Aunque es cierto que, como señala el mismo informe, los robots tienen menos opciones en trabajos relacionados con «la inspiración, la intuición y la creatividad», es legitimo pensar que no hay tantos trabajos relacionados con tareas que requieran esas cualidades que parecen, de momento, más humanas que robóticas. Por tanto, es obvio que estamos ya viviendo en sociedades que siguen definiéndose como humanas, pero en las que ya no hace falta que trabajen todos los seres humanos con capacidad y disposición de hacerlo. Y que esta tendencia irá a más, afectando de manera más directa no sólo a quienes desempeñan trabajos con alto contenido en fuerza, repetitivos, o poco cualificados.

Un futuro incierto

A partir de esa evidencia, muchos se plantean cómo podremos seguir viviendo como sociedad, cuando las máquinas desplacen a millones de seres humanos de sus puestos de trabajo. Y hay dos enfoques de este asunto: en el primero de ellos, hay quienes buscan fórmulas que nos permitan seguir viviendo de una manera muy parecida a la actual -aunque, tal vez, con mayor desigualdad- y hablan de que surgirán otros trabajos que hoy no conocemos; o piden que los robots paguen cotizaciones sociales o, incluso, proponen que se compense con una especie de renta básica a quienes pierdan su trabajo. Todo para mantener una estructura social muy similar a la que existe hoy.

Pero hay otra forma de verlo: como una oportunidad para organizarnos colectivamente de otra manera, rompiendo la identidad entre derecho a la subsistencia y obligación de trabajar, redistribuyendo equitativamente la nueva riqueza, socializando los frutos de los avances tecnológicos y haciendo que su desarrollo e implantación repercuta en una mejora de la calidad de vida de todos los seres humanos y no sólo de los dueños de los robots o de sus inventores.

Tenemos al alcance de unas décadas, como nunca antes, la posibilidad de que el trabajo deje de ser una maldición, permitiendo -como ya soñó Keynes en 1931- que las máquinas hagan el grueso del mismo y dedicarnos los sapiens a la actividad creativa en una especie de Nueva Atenas, donde los robots harán el trabajo que allí hacían los esclavos (incluyendo la aburrida burocracia), pero con una personalidad jurídica específica y dejando a los humanos las altas actividades propias de ciudadanos libres. La actual revolución tecnológica cuestionaría así no sólo quiénes somos, sino también cuáles son los fundamentos sobre los que está constituida nuestra actual estructura social.

Esta utopía genera, sin duda, muchas resistencias. Culturales y de intereses.

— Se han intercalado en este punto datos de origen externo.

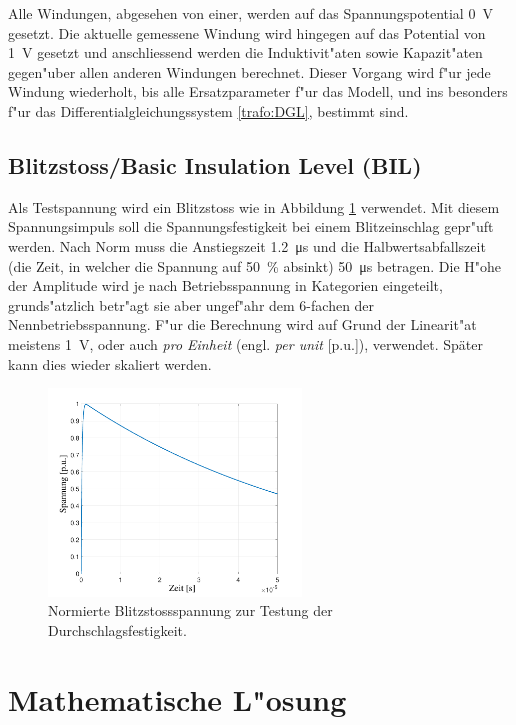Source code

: \begin{refsection}
Alle Windungen, abgesehen von einer, werden auf das Spannungspotential \SI{0}{\volt} gesetzt. Die aktuelle gemessene Windung wird hingegen auf das Potential von \SI{1}{\volt} gesetzt und anschliessend werden die Induktivit"aten sowie Kapazit"aten gegen"uber allen anderen Windungen berechnet. Dieser Vorgang wird f"ur jede Windung wiederholt, bis alle Ersatzparameter f"ur das Modell, und ins besonders f"ur das Differentialgleichungssystem \ref{trafo:DGL}, bestimmt sind.

\subsection{Blitzstoss/\textbf{B}asic \textbf{I}nsulation \textbf{L}evel (BIL)}
Als Testspannung wird ein Blitzstoss wie in Abbildung \ref{trafo:BIL} verwendet. Mit diesem Spannungsimpuls soll die Spannungsfestigkeit bei einem Blitzeinschlag gepr"uft werden. Nach Norm muss die Anstiegszeit \SI{1.2}{\micro \second} und die Halbwertsabfallszeit (die Zeit, in welcher die Spannung auf \SI{50}{\percent} absinkt) \SI{50}{\micro \second} betragen. Die H"ohe der Amplitude wird je nach Betriebsspannung in Kategorien eingeteilt, grunds"atzlich betr"agt sie aber ungef"ahr dem 6-fachen der Nennbetriebsspannung. F"ur die Berechnung wird auf Grund der Linearit"at meistens \SI{1}{\volt}, oder auch \textit{pro Einheit} (engl. \textit{per unit} [p.u.]), verwendet. Später kann dies wieder skaliert werden.

\begin{figure}
	\centering
	\includegraphics[width=0.6\textwidth]{./Trafo/images/pulse.pdf}
	\caption{Normierte Blitzstossspannung zur Testung der Durchschlagsfestigkeit.}
	\label{trafo:BIL}
\end{figure}

\section{Mathematische L"osung}

\end{refsection}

Pero, sobre todo, la de aquellas empresas a las que nuestra elevada dependencia de la tecnología en red les ha colocado en un lugar de poder similar al que tuvo la OPEP en los años 70, controlando la principal fuente de energía de entonces, el petróleo. ¿Se imaginan que cuando todos dependamos totalmente de los robots, un día, se cae el sistema… y el oligopolio de empresas que lo controla nos exige una fuerte subida de precios de acceso para recuperarlo? Varios días, esperando red. Peor que un ciberataque. Y los gobiernos, a por uvas.